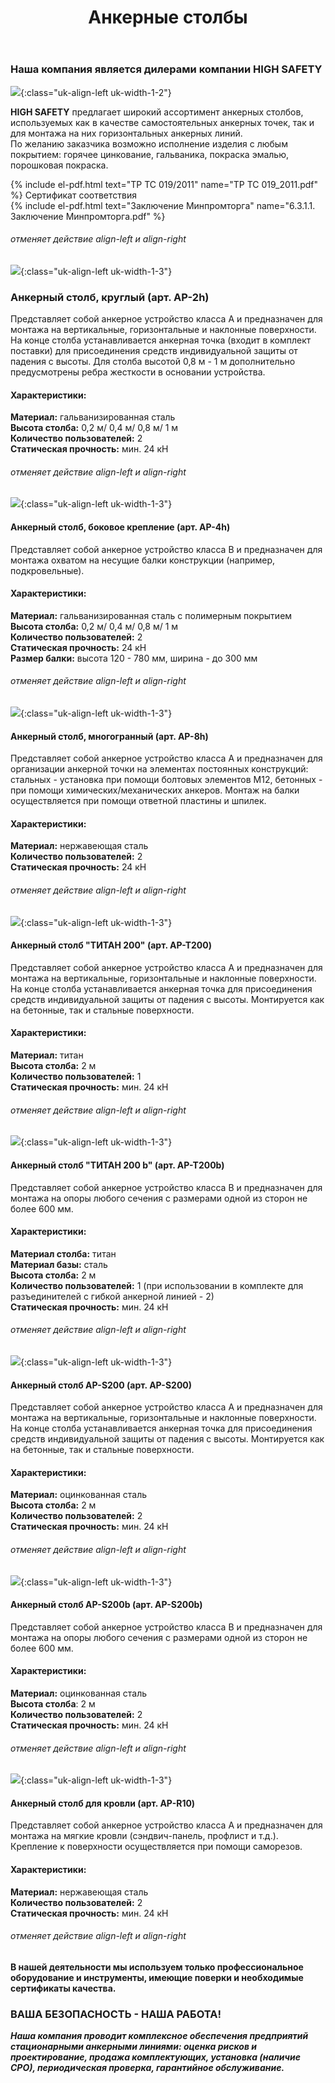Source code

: ﻿---
title: Анкерные столбы
cat: 3
sortid: 3.6
submenu: true
---

### Наша компания является дилерами компании **HIGH SAFETY**
![](/img/toplogo/3.6.jpg){:class="uk-align-left uk-width-1-2"}

**HIGH SAFETY** предлагает широкий ассортимент анкерных столбов, используемых как в качестве самостоятельных анкерных точек, так и для монтажа на них горизонтальных анкерных линий.  
По желанию заказчика возможно исполнение изделия с любым покрытием: горячее цинкование, гальваника, покраска эмалью, порошковая покраска. 

{% include el-pdf.html text="TP TC 019/2011" name="TP TC 019_2011.pdf" %} Сертификат соответствия     
{% include el-pdf.html text="Заключение Минпромторга" name="6.3.1.1. Заключение Минпромторга.pdf" %}
###### отменяет действие align-left и align-right

![](/img/sss/3.AP-2h.jpg){:class="uk-align-left uk-width-1-3"}
### Анкерный столб, круглый (арт. AP-2h)
Представляет собой анкерное устройство класса A и предназначен для монтажа на вертикальные, горизонтальные и наклонные поверхности. На конце столба устанавливается анкерная точка (входит в комплект поставки) для присоединения средств индивидуальной защиты от падения с высоты.  Для столба высотой 0,8 м - 1 м  дополнительно предусмотрены ребра жесткости в основании устройства.   
 
#### Характеристики:    
**Материал:** гальванизированная сталь  
**Высота столба:** 0,2 м/ 0,4 м/ 0,8 м/ 1 м  
**Количество пользователей:** 2  
**Статическая прочность:** мин. 24 кН  
###### отменяет действие align-left и align-right
 
![](/img/sss/3.AP-4h.jpg){:class="uk-align-left uk-width-1-3"} 
#### **Анкерный столб, боковое крепление** (арт. AP-4h)  

Представляет собой анкерное устройство класса B и предназначен для монтажа охватом на несущие балки конструкции (например, подкровельные).       
#### Характеристики:  
**Материал:** гальванизированная сталь с полимерным покрытием  
**Высота столба:** 0,2 м/ 0,4 м/ 0,8 м/ 1 м  
**Количество пользователей:** 2  
**Статическая прочность:** 24 кН  
**Размер балки:** высота 120 - 780 мм, ширина - до 300 мм
###### отменяет действие align-left и align-right
 
![](/img/sss/3.AP-8h.jpg){:class="uk-align-left uk-width-1-3"} 
#### **Анкерный столб, многогранный** (арт. AP-8h)  

Представляет собой анкерное устройство класса А и предназначен для организации анкерной точки на элементах постоянных конструкций: стальных - установка при помощи болтовых элементов М12, бетонных - при помощи химических/механических анкеров. Монтаж на балки осуществляется при помощи ответной пластины и шпилек.       
#### Характеристики:  
**Материал:** нержавеющая сталь  
**Количество пользователей:** 2  
**Статическая прочность:** 24 кН  
###### отменяет действие align-left и align-right
 
![](/img/sss/3.AP-T200.jpg){:class="uk-align-left uk-width-1-3"} 
#### **Анкерный столб "ТИТАН 200"** (арт. AP-T200)  

Представляет собой анкерное устройство класса A и предназначен для монтажа на вертикальные, горизонтальные и наклонные поверхности. На конце столба устанавливается анкерная точка для присоединения средств индивидуальной защиты от падения с высоты.  Монтируется как на бетонные, так и стальные поверхности.     
#### Характеристики:  
**Материал:** титан  
**Высота столба:** 2 м  
**Количество пользователей:** 1  
**Статическая прочность:** мин. 24 кН
###### отменяет действие align-left и align-right
 
![](/img/sss/3.AP-T200b.jpg){:class="uk-align-left uk-width-1-3"} 
#### **Анкерный столб "ТИТАН 200 b"** (арт. AP-T200b)

Представляет собой анкерное устройство класса B и предназначен для монтажа на опоры любого сечения с размерами одной из сторон не более 600 мм.       
#### Характеристики:  
**Материал столба:** титан  
**Материал базы:** сталь  
**Высота столба:** 2 м  
**Количество пользователей:** 1 (при использовании в комплекте для разъединителей с гибкой анкерной линией - 2)  
**Статическая прочность:** мин. 24 кН
###### отменяет действие align-left и align-right
 
![](/img/sss/3.AP-S200.jpg){:class="uk-align-left uk-width-1-3"} 
#### **Анкерный столб AP-S200** (арт. AP-S200)

Представляет собой анкерное устройство класса A и предназначен для монтажа на вертикальные, горизонтальные и наклонные поверхности. На конце столба устанавливается анкерная точка для присоединения средств индивидуальной защиты от падения с высоты.  Монтируется как на бетонные, так и стальные поверхности.      
#### Характеристики:  
**Материал:** оцинкованная сталь  
**Высота столба:** 2 м  
**Количество пользователей:** 2  
**Статическая прочность:** мин. 24 кН  
###### отменяет действие align-left и align-right
 
![](/img/sss/3.AP-S200b.jpg){:class="uk-align-left uk-width-1-3"}  
#### **Анкерный столб AP-S200b** (арт. AP-S200b)

Представляет собой анкерное устройство класса B и предназначен для монтажа на опоры любого сечения с размерами одной из сторон не более 600 мм.        
#### Характеристики:  
**Материал:** оцинкованная сталь  
**Высота столба**: 2 м  
**Количество пользователей:** 2  
**Статическая прочность:** мин. 24 кН  
###### отменяет действие align-left и align-right
 
![](/img/sss/3.AP-R10.jpg){:class="uk-align-left uk-width-1-3"}  
#### **Анкерный столб для кровли** (арт. AP-R10)

Представляет собой анкерное устройство класса A и предназначен для монтажа на мягкие кровли (сэндвич-панель, профлист и т.д.). Крепление к поверхности осуществляется при помощи саморезов.   
#### Характеристики:  
**Материал:** нержавеющая сталь  
**Количество пользователей:** 2  
**Статическая прочность:** мин. 24 кН  
###### отменяет действие align-left и align-right
 
 
#### В нашей деятельности мы используем только профессиональное оборудование и инструменты, имеющие поверки и необходимые сертификаты качества.


### ВАША БЕЗОПАСНОСТЬ - НАША РАБОТА!

***Наша компания проводит комплексное обеспечения предприятий стационарными анкерными линиями: оценка рисков и проектирование, продажа комплектующих, установка (наличие СРО), периодическая проверка, гарантийное обслуживание.***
────────
THE TASK: Word for word, please reproduce each entry above and leave out every picture.

WRITTEN REPLY:
Source code

: ﻿---
title: Анкерные столбы
cat: 3
sortid: 3.6
submenu: true
---

### Наша компания является дилерами компании **HIGH SAFETY**
![](/img/toplogo/3.6.jpg){:class="uk-align-left uk-width-1-2"}

**HIGH SAFETY** предлагает широкий ассортимент анкерных столбов, используемых как в качестве самостоятельных анкерных точек, так и для монтажа на них горизонтальных анкерных линий.  
По желанию заказчика возможно исполнение изделия с любым покрытием: горячее цинкование, гальваника, покраска эмалью, порошковая покраска. 

{% include el-pdf.html text="TP TC 019/2011" name="TP TC 019_2011.pdf" %} Сертификат соответствия     
{% include el-pdf.html text="Заключение Минпромторга" name="6.3.1.1. Заключение Минпромторга.pdf" %}
###### отменяет действие align-left и align-right

![](/img/sss/3.AP-2h.jpg){:class="uk-align-left uk-width-1-3"}
### Анкерный столб, круглый (арт. AP-2h)
Представляет собой анкерное устройство класса A и предназначен для монтажа на вертикальные, горизонтальные и наклонные поверхности. На конце столба устанавливается анкерная точка (входит в комплект поставки) для присоединения средств индивидуальной защиты от падения с высоты.  Для столба высотой 0,8 м - 1 м  дополнительно предусмотрены ребра жесткости в основании устройства.   
 
#### Характеристики:    
**Материал:** гальванизированная сталь  
**Высота столба:** 0,2 м/ 0,4 м/ 0,8 м/ 1 м  
**Количество пользователей:** 2  
**Статическая прочность:** мин. 24 кН  
###### отменяет действие align-left и align-right
 
![](/img/sss/3.AP-4h.jpg){:class="uk-align-left uk-width-1-3"} 
#### **Анкерный столб, боковое крепление** (арт. AP-4h)  

Представляет собой анкерное устройство класса B и предназначен для монтажа охватом на несущие балки конструкции (например, подкровельные).       
#### Характеристики:  
**Материал:** гальванизированная сталь с полимерным покрытием  
**Высота столба:** 0,2 м/ 0,4 м/ 0,8 м/ 1 м  
**Количество пользователей:** 2  
**Статическая прочность:** 24 кН  
**Размер балки:** высота 120 - 780 мм, ширина - до 300 мм
###### отменяет действие align-left и align-right
 
![](/img/sss/3.AP-8h.jpg){:class="uk-align-left uk-width-1-3"} 
#### **Анкерный столб, многогранный** (арт. AP-8h)  

Представляет собой анкерное устройство класса А и предназначен для организации анкерной точки на элементах постоянных конструкций: стальных - установка при помощи болтовых элементов М12, бетонных - при помощи химических/механических анкеров. Монтаж на балки осуществляется при помощи ответной пластины и шпилек.       
#### Характеристики:  
**Материал:** нержавеющая сталь  
**Количество пользователей:** 2  
**Статическая прочность:** 24 кН  
###### отменяет действие align-left и align-right
 
![](/img/sss/3.AP-T200.jpg){:class="uk-align-left uk-width-1-3"} 
#### **Анкерный столб "ТИТАН 200"** (арт. AP-T200)  

Представляет собой анкерное устройство класса A и предназначен для монтажа на вертикальные, горизонтальные и наклонные поверхности. На конце столба устанавливается анкерная точка для присоединения средств индивидуальной защиты от падения с высоты.  Монтируется как на бетонные, так и стальные поверхности.     
#### Характеристики:  
**Материал:** титан  
**Высота столба:** 2 м  
**Количество пользователей:** 1  
**Статическая прочность:** мин. 24 кН
###### отменяет действие align-left и align-right
 
![](/img/sss/3.AP-T200b.jpg){:class="uk-align-left uk-width-1-3"} 
#### **Анкерный столб "ТИТАН 200 b"** (арт. AP-T200b)

Представляет собой анкерное устройство класса B и предназначен для монтажа на опоры любого сечения с размерами одной из сторон не более 600 мм.       
#### Характеристики:  
**Материал столба:** титан  
**Материал базы:** сталь  
**Высота столба:** 2 м  
**Количество пользователей:** 1 (при использовании в комплекте для разъединителей с гибкой анкерной линией - 2)  
**Статическая прочность:** мин. 24 кН
###### отменяет действие align-left и align-right
 
![](/img/sss/3.AP-S200.jpg){:class="uk-align-left uk-width-1-3"} 
#### **Анкерный столб AP-S200** (арт. AP-S200)

Представляет собой анкерное устройство класса A и предназначен для монтажа на вертикальные, горизонтальные и наклонные поверхности. На конце столба устанавливается анкерная точка для присоединения средств индивидуальной защиты от падения с высоты.  Монтируется как на бетонные, так и стальные поверхности.      
#### Характеристики:  
**Материал:** оцинкованная сталь  
**Высота столба:** 2 м  
**Количество пользователей:** 2  
**Статическая прочность:** мин. 24 кН  
###### отменяет действие align-left и align-right
 
![](/img/sss/3.AP-S200b.jpg){:class="uk-align-left uk-width-1-3"}  
#### **Анкерный столб AP-S200b** (арт. AP-S200b)

Представляет собой анкерное устройство класса B и предназначен для монтажа на опоры любого сечения с размерами одной из сторон не более 600 мм.        
#### Характеристики:  
**Материал:** оцинкованная сталь  
**Высота столба**: 2 м  
**Количество пользователей:** 2  
**Статическая прочность:** мин. 24 кН  
###### отменяет действие align-left и align-right
 
![](/img/sss/3.AP-R10.jpg){:class="uk-align-left uk-width-1-3"}  
#### **Анкерный столб для кровли** (арт. AP-R10)

Представляет собой анкерное устройство класса A и предназначен для монтажа на мягкие кровли (сэндвич-панель, профлист и т.д.). Крепление к поверхности осуществляется при помощи саморезов.   
#### Характеристики:  
**Материал:** нержавеющая сталь  
**Количество пользователей:** 2  
**Статическая прочность:** мин. 24 кН  
###### отменяет действие align-left и align-right
 
 
#### В нашей деятельности мы используем только профессиональное оборудование и инструменты, имеющие поверки и необходимые сертификаты качества.


### ВАША БЕЗОПАСНОСТЬ - НАША РАБОТА!

***Наша компания проводит комплексное обеспечения предприятий стационарными анкерными линиями: оценка рисков и проектирование, продажа комплектующих, установка (наличие СРО), периодическая проверка, гарантийное обслуживание.***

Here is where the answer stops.